GIVEN RECORDS:

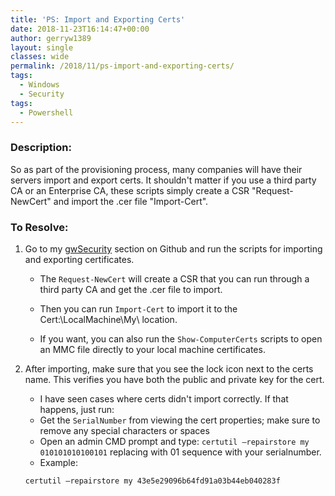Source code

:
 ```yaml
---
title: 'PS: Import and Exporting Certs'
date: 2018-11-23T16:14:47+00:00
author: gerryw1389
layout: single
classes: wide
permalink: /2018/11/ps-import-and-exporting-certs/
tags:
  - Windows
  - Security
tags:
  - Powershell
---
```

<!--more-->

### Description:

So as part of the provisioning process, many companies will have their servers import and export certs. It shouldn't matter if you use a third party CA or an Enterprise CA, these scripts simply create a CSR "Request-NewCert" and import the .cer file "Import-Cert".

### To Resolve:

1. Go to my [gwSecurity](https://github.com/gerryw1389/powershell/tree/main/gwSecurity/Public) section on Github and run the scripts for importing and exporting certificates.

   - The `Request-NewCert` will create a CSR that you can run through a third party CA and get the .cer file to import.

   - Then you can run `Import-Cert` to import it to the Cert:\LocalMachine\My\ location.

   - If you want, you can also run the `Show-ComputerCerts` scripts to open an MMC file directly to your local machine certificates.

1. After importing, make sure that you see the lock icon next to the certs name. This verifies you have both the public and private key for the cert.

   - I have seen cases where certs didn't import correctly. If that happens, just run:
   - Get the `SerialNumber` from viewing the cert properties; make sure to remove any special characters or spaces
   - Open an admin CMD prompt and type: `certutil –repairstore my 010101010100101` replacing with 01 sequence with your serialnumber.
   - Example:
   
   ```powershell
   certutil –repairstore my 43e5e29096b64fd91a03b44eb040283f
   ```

...

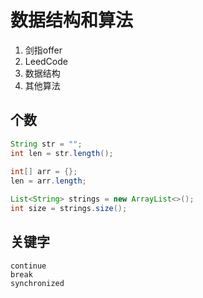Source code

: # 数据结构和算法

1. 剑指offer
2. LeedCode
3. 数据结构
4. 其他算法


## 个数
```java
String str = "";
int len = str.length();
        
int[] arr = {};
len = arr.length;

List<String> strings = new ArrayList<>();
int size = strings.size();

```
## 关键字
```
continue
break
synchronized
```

EXERCISE DESCRIPTION: If a line in the material contains "that", show it.

SOLUTION TO THIS PROBLEM:
   - The `Request-NewCert` will create a CSR that you can run through a third party CA and get the .cer file to import.
1. After importing, make sure that you see the lock icon next to the certs name. This verifies you have both the public and private key for the cert.
   - I have seen cases where certs didn't import correctly. If that happens, just run:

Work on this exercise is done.